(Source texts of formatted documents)
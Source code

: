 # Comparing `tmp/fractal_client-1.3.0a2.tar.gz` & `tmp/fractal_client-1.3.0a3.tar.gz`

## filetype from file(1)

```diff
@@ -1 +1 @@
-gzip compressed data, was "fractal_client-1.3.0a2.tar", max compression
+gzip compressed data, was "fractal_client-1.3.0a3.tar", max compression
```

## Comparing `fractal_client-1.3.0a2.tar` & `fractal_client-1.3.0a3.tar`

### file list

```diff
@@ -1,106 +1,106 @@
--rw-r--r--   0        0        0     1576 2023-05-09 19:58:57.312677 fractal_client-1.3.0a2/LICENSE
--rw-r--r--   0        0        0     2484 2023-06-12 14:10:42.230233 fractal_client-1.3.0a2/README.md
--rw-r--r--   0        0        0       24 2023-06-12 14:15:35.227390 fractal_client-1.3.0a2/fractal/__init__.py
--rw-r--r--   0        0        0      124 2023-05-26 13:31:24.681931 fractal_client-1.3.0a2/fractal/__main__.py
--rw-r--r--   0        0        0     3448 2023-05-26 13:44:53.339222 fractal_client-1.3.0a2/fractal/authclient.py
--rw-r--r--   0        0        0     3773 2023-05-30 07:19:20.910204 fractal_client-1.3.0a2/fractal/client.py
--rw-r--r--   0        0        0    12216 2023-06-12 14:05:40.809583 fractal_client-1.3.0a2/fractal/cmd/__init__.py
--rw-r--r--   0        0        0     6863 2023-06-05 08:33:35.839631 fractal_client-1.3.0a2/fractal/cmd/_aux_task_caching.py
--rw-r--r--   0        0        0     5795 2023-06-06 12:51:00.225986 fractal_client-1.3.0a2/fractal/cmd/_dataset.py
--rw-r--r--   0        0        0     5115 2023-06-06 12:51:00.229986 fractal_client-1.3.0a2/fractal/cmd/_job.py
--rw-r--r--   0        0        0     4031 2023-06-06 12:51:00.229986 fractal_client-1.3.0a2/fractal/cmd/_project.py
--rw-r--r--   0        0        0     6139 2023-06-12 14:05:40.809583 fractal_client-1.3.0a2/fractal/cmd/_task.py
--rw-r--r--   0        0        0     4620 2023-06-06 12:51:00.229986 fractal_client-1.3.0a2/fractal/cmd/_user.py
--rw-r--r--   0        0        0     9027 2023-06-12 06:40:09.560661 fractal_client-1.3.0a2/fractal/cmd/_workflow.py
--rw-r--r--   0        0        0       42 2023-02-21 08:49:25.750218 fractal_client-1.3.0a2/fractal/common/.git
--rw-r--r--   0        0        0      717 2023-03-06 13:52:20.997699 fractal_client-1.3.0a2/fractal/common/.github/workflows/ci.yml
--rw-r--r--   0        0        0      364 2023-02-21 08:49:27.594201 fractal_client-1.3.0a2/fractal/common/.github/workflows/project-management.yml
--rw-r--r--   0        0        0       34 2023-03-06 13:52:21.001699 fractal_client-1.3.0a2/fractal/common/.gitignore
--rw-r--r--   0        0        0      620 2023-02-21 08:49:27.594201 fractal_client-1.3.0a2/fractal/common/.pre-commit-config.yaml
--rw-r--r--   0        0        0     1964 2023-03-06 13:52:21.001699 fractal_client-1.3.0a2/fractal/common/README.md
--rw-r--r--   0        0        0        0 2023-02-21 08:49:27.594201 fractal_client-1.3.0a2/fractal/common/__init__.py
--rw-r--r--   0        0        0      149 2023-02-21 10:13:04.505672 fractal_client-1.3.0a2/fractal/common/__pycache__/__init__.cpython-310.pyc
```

(PROBLEM DESCRIPTION)
Each record must be output exactly, with none omitted.

(RESULT OF THIS TASK)
Source code

: # Comparing `tmp/fractal_client-1.3.0a2.tar.gz` & `tmp/fractal_client-1.3.0a3.tar.gz`

## filetype from file(1)

```diff
@@ -1 +1 @@
-gzip compressed data, was "fractal_client-1.3.0a2.tar", max compression
+gzip compressed data, was "fractal_client-1.3.0a3.tar", max compression
```

## Comparing `fractal_client-1.3.0a2.tar` & `fractal_client-1.3.0a3.tar`

### file list

```diff
@@ -1,106 +1,106 @@
--rw-r--r--   0        0        0     1576 2023-05-09 19:58:57.312677 fractal_client-1.3.0a2/LICENSE
--rw-r--r--   0        0        0     2484 2023-06-12 14:10:42.230233 fractal_client-1.3.0a2/README.md
--rw-r--r--   0        0        0       24 2023-06-12 14:15:35.227390 fractal_client-1.3.0a2/fractal/__init__.py
--rw-r--r--   0        0        0      124 2023-05-26 13:31:24.681931 fractal_client-1.3.0a2/fractal/__main__.py
--rw-r--r--   0        0        0     3448 2023-05-26 13:44:53.339222 fractal_client-1.3.0a2/fractal/authclient.py
--rw-r--r--   0        0        0     3773 2023-05-30 07:19:20.910204 fractal_client-1.3.0a2/fractal/client.py
--rw-r--r--   0        0        0    12216 2023-06-12 14:05:40.809583 fractal_client-1.3.0a2/fractal/cmd/__init__.py
--rw-r--r--   0        0        0     6863 2023-06-05 08:33:35.839631 fractal_client-1.3.0a2/fractal/cmd/_aux_task_caching.py
--rw-r--r--   0        0        0     5795 2023-06-06 12:51:00.225986 fractal_client-1.3.0a2/fractal/cmd/_dataset.py
--rw-r--r--   0        0        0     5115 2023-06-06 12:51:00.229986 fractal_client-1.3.0a2/fractal/cmd/_job.py
--rw-r--r--   0        0        0     4031 2023-06-06 12:51:00.229986 fractal_client-1.3.0a2/fractal/cmd/_project.py
--rw-r--r--   0        0        0     6139 2023-06-12 14:05:40.809583 fractal_client-1.3.0a2/fractal/cmd/_task.py
--rw-r--r--   0        0        0     4620 2023-06-06 12:51:00.229986 fractal_client-1.3.0a2/fractal/cmd/_user.py
--rw-r--r--   0        0        0     9027 2023-06-12 06:40:09.560661 fractal_client-1.3.0a2/fractal/cmd/_workflow.py
--rw-r--r--   0        0        0       42 2023-02-21 08:49:25.750218 fractal_client-1.3.0a2/fractal/common/.git
--rw-r--r--   0        0        0      717 2023-03-06 13:52:20.997699 fractal_client-1.3.0a2/fractal/common/.github/workflows/ci.yml
--rw-r--r--   0        0        0      364 2023-02-21 08:49:27.594201 fractal_client-1.3.0a2/fractal/common/.github/workflows/project-management.yml
--rw-r--r--   0        0        0       34 2023-03-06 13:52:21.001699 fractal_client-1.3.0a2/fractal/common/.gitignore
--rw-r--r--   0        0        0      620 2023-02-21 08:49:27.594201 fractal_client-1.3.0a2/fractal/common/.pre-commit-config.yaml
--rw-r--r--   0        0        0     1964 2023-03-06 13:52:21.001699 fractal_client-1.3.0a2/fractal/common/README.md
--rw-r--r--   0        0        0        0 2023-02-21 08:49:27.594201 fractal_client-1.3.0a2/fractal/common/__init__.py
--rw-r--r--   0        0        0      149 2023-02-21 10:13:04.505672 fractal_client-1.3.0a2/fractal/common/__pycache__/__init__.cpython-310.pyc
```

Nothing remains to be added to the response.